--- Extracted entries ---

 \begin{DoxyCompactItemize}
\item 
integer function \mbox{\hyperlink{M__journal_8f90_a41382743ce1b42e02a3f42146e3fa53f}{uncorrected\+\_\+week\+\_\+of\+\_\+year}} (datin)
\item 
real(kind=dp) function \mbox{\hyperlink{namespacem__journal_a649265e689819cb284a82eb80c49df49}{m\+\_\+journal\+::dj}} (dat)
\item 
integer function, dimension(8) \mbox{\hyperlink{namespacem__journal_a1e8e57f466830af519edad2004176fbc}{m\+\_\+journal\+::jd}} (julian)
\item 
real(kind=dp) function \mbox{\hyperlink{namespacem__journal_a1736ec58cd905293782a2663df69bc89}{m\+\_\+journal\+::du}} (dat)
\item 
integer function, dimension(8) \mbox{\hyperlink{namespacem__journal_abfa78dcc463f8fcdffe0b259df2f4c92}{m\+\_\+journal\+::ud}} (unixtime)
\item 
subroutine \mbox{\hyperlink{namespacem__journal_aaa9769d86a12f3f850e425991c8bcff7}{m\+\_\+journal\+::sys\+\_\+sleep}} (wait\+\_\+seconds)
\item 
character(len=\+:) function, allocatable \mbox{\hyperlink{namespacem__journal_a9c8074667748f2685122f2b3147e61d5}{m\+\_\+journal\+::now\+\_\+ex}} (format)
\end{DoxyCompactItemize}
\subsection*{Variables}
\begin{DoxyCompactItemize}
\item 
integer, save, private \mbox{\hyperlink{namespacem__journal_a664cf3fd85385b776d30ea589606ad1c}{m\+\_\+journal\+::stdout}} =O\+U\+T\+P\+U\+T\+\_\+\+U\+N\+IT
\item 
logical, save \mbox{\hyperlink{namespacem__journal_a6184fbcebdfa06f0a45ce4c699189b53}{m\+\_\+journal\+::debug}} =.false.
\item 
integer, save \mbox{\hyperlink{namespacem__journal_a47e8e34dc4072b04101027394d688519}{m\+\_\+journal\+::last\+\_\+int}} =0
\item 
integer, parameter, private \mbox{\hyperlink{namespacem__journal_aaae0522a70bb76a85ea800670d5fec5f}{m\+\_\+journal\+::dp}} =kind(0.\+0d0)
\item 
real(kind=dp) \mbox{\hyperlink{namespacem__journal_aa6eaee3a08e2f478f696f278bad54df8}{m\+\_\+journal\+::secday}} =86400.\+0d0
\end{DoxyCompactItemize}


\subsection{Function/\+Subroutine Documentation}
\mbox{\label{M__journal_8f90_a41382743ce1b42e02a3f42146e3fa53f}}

---
--- Extracted entries ---

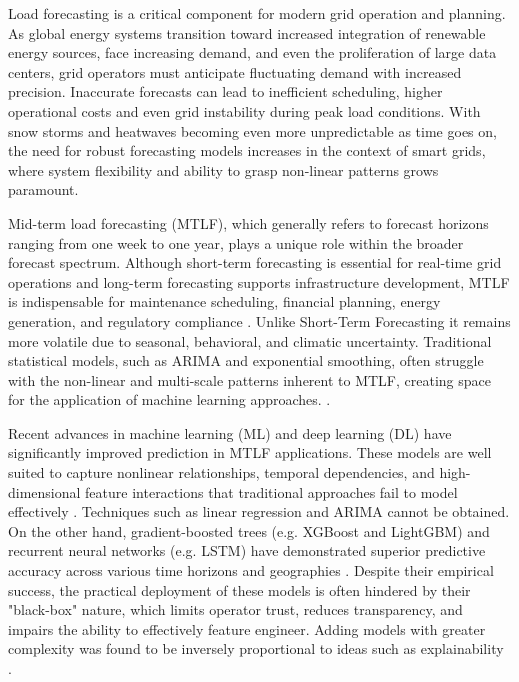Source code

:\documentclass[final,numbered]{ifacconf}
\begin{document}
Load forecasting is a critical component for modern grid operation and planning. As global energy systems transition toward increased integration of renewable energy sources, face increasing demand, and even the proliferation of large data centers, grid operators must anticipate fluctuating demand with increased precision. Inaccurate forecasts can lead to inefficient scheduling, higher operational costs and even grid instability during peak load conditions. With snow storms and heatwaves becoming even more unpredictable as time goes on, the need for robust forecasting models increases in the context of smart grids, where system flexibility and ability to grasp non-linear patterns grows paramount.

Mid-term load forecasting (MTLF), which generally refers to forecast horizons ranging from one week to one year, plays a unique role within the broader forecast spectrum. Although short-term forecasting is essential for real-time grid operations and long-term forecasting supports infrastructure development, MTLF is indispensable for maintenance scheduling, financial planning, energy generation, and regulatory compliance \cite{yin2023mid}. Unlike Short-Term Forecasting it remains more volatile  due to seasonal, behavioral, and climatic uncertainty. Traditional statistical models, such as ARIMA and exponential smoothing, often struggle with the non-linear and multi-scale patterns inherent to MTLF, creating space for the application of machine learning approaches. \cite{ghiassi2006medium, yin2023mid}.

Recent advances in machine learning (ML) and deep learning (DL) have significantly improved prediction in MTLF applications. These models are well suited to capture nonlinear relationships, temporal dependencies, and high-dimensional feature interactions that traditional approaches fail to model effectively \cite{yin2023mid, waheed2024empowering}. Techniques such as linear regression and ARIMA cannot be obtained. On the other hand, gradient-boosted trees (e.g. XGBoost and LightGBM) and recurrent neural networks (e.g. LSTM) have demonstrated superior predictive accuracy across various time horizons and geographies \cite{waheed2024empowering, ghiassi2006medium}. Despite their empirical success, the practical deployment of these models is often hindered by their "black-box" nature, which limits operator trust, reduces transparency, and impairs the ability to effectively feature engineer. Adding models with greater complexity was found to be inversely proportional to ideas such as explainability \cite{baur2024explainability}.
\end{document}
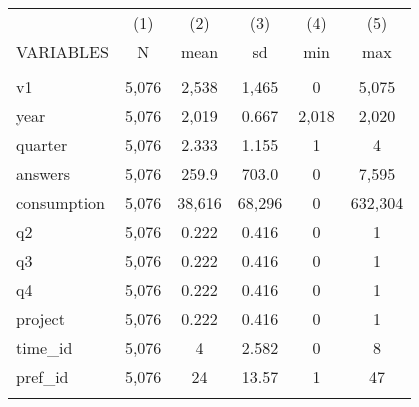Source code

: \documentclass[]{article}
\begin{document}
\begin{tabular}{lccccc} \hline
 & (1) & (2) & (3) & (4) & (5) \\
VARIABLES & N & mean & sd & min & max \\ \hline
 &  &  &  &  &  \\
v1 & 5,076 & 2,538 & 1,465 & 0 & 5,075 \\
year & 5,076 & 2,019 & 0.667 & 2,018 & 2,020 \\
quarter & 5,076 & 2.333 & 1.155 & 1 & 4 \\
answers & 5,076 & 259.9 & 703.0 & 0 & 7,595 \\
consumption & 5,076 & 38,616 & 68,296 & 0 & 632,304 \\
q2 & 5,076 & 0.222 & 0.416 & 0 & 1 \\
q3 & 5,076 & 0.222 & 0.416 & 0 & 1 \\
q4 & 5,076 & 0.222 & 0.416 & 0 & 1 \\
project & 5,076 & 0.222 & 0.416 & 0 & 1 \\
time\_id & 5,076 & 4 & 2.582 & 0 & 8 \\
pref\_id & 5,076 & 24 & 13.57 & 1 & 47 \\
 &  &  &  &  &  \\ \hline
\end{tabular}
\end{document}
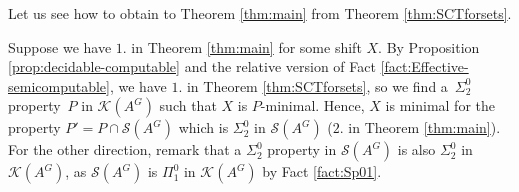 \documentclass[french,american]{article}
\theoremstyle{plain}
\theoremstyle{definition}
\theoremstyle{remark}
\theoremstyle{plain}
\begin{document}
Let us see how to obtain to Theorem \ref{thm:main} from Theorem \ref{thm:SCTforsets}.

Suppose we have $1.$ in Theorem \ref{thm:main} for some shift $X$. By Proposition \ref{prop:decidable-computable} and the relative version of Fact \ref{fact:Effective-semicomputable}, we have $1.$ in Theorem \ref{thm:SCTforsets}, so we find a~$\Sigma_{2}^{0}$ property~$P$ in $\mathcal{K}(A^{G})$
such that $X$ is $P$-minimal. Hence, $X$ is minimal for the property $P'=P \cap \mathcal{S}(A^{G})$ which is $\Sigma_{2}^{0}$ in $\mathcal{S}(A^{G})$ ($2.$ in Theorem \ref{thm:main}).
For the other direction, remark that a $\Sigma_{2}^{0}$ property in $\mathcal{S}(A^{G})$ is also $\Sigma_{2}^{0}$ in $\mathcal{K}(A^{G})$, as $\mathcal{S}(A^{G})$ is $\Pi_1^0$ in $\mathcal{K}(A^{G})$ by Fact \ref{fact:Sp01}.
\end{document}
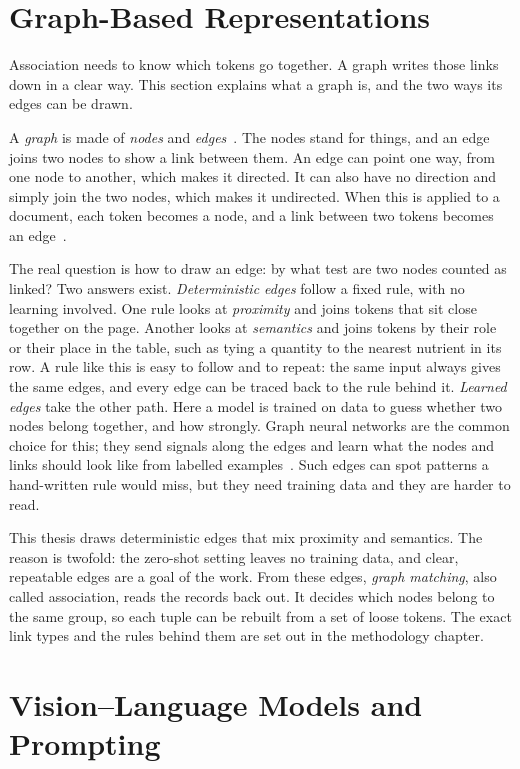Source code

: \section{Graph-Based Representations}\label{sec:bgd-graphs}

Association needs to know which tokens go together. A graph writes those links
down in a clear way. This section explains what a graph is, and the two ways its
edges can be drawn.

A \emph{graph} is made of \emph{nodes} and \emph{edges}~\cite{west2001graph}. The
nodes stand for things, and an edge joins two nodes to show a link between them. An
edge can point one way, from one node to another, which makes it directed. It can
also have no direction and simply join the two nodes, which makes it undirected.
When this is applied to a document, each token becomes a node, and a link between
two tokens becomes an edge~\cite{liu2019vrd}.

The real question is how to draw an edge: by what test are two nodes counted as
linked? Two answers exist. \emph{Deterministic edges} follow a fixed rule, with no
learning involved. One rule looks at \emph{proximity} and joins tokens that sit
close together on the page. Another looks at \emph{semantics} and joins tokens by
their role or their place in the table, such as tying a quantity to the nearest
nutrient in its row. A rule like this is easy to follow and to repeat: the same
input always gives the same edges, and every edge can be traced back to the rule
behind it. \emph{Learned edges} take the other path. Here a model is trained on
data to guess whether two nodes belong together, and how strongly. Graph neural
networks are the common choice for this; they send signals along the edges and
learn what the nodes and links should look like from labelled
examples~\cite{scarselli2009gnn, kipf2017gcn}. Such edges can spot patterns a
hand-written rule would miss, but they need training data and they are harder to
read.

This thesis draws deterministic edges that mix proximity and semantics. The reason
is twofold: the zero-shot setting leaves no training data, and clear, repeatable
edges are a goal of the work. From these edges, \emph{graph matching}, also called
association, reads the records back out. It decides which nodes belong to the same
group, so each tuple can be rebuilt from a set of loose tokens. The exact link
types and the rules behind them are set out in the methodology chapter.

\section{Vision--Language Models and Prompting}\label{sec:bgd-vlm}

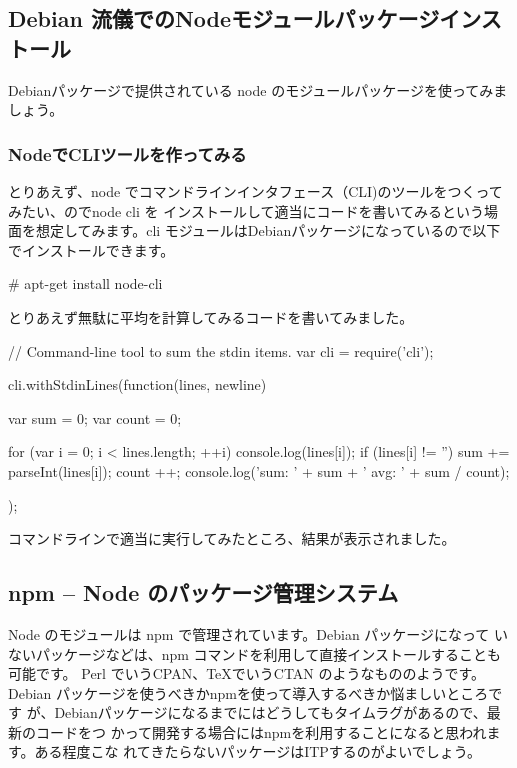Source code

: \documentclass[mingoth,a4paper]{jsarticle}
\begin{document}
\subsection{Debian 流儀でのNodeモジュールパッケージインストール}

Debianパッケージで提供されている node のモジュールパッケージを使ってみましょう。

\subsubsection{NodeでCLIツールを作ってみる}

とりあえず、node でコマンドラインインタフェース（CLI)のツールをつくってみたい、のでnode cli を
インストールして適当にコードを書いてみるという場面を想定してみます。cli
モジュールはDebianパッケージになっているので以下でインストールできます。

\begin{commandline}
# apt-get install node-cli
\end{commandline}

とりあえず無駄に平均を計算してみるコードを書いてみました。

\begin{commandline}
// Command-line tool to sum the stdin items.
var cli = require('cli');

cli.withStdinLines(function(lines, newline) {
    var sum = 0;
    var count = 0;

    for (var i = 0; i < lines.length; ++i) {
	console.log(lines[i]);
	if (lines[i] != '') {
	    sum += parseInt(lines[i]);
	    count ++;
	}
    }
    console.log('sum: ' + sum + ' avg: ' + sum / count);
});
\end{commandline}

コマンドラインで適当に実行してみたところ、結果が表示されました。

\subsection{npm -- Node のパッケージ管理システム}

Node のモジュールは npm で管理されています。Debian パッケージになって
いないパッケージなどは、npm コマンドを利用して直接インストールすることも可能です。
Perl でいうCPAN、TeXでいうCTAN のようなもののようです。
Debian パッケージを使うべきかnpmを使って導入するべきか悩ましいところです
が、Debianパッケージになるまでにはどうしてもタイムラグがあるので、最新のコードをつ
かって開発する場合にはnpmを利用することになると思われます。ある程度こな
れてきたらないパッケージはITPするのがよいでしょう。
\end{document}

---

(Task instructions) Working from the entries above, find every line in which the word "edges" occurs and copy it.

(Completed task)
edges can be drawn.
A \emph{graph} is made of \emph{nodes} and \emph{edges}~\cite{west2001graph}. The
linked? Two answers exist. \emph{Deterministic edges} follow a fixed rule, with no
input always gives the same edges, and every edge can be traced back to the rule
behind it. \emph{Learned edges} take the other path. Here a model is trained on
networks are the common choice for this; they send signals along the edges and
examples~\cite{scarselli2009gnn, kipf2017gcn}. Such edges can spot patterns a
This thesis draws deterministic edges that mix proximity and semantics. The reason
edges are a goal of the work. From these edges, \emph{graph matching}, also called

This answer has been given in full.